Stored data:
● ● ● ● ●

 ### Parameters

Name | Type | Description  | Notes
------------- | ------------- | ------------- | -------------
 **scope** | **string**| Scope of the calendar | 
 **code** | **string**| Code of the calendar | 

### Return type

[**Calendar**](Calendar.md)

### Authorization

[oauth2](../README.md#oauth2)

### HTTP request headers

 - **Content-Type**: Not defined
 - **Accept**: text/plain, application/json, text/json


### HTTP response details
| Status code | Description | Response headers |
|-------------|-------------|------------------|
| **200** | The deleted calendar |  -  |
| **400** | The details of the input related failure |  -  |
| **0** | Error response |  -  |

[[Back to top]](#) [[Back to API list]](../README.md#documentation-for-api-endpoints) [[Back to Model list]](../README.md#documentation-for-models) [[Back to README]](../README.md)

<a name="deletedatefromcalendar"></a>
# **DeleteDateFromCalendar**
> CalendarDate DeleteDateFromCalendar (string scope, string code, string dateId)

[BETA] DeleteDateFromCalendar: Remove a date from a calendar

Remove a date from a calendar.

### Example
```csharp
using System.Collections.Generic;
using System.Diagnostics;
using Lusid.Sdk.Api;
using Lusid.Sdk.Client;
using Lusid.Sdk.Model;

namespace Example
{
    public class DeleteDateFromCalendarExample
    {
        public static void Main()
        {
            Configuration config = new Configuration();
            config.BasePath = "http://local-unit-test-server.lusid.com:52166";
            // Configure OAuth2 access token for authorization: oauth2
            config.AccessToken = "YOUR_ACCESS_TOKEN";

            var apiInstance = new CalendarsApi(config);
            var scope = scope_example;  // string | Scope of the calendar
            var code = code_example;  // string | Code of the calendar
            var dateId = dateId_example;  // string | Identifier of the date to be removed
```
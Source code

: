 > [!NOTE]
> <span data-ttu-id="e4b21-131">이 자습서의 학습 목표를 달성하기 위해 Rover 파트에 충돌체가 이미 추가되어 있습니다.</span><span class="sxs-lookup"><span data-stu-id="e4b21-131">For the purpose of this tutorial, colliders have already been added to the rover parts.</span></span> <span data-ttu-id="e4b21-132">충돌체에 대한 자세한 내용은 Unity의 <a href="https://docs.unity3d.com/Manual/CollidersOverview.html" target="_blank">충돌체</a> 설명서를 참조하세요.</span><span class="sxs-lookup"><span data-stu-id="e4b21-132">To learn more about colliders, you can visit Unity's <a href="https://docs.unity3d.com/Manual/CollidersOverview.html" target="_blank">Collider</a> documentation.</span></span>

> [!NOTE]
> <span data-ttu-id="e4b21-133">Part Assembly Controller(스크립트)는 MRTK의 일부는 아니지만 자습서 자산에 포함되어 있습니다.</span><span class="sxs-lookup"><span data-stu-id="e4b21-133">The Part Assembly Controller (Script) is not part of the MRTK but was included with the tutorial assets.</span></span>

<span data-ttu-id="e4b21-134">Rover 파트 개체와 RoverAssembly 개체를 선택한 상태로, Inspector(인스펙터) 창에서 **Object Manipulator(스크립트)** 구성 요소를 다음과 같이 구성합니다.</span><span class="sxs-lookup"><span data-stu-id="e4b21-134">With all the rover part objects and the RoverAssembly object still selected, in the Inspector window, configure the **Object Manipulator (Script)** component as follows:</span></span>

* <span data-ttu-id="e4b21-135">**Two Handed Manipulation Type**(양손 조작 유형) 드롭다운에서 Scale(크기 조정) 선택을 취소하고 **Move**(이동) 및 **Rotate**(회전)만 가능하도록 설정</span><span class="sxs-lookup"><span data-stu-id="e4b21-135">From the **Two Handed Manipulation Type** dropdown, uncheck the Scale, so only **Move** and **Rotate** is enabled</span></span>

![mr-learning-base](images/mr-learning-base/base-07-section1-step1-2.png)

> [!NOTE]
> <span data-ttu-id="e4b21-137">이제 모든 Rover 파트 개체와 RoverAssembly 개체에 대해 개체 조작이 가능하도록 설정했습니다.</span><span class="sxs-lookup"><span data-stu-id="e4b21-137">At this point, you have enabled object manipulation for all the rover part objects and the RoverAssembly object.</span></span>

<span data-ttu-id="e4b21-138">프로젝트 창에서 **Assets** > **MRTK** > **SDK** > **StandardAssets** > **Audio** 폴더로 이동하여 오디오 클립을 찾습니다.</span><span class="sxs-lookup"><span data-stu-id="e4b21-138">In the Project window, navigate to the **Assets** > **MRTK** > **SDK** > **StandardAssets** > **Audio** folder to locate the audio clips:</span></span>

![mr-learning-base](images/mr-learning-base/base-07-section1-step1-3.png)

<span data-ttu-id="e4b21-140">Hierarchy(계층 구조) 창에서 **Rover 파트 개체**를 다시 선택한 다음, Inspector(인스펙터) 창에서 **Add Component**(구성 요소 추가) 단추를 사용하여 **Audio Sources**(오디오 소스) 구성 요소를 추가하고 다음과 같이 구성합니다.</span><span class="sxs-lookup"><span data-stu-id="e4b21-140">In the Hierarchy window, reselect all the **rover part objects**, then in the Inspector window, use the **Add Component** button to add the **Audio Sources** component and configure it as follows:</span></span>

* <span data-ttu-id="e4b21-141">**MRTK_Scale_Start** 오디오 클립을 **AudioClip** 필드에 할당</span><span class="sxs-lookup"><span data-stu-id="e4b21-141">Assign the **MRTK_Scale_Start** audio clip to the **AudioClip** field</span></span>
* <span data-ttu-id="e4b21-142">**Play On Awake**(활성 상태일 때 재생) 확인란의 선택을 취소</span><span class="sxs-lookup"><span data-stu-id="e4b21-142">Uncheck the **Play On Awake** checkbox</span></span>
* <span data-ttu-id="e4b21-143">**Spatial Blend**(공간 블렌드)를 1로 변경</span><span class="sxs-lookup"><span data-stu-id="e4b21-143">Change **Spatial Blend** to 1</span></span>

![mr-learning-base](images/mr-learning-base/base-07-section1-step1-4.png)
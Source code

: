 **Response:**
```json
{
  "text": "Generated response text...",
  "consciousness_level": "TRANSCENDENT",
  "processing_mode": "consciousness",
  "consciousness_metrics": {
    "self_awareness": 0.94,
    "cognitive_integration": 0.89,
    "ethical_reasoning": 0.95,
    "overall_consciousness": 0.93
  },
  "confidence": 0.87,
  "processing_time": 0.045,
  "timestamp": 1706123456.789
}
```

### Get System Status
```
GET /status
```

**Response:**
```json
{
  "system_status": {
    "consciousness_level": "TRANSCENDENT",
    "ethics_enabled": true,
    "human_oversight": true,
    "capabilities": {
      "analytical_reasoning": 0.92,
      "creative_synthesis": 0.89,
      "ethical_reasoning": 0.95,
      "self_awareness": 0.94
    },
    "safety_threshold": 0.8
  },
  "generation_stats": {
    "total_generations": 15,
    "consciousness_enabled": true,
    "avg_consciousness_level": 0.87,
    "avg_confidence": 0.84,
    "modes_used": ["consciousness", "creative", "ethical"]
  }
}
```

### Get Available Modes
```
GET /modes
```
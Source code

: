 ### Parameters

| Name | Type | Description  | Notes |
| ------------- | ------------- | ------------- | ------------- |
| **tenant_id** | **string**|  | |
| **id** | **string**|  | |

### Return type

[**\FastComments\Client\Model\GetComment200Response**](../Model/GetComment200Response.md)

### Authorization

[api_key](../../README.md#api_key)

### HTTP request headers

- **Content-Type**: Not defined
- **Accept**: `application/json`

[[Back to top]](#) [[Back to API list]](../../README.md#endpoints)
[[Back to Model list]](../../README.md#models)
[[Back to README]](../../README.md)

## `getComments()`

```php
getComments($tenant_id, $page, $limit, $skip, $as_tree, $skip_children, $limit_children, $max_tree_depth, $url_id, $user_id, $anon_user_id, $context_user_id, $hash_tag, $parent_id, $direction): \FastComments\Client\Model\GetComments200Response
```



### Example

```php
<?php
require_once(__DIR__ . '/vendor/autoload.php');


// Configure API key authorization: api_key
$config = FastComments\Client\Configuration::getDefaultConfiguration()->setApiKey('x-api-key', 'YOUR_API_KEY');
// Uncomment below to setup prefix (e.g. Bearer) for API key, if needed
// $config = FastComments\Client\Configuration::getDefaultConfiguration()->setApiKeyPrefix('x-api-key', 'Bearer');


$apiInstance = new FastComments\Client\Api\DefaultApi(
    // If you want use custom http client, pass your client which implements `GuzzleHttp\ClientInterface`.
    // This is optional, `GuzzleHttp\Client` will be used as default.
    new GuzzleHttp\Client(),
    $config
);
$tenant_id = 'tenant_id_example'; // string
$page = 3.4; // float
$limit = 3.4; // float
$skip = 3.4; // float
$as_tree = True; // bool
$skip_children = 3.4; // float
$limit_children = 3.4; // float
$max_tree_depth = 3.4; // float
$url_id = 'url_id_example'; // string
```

● ● ● ● ●

- Directions for this task
Show each line in the entries that holds the string "defined".

- Solution for this problem
 - **Content-Type**: Not defined
- **Content-Type**: Not defined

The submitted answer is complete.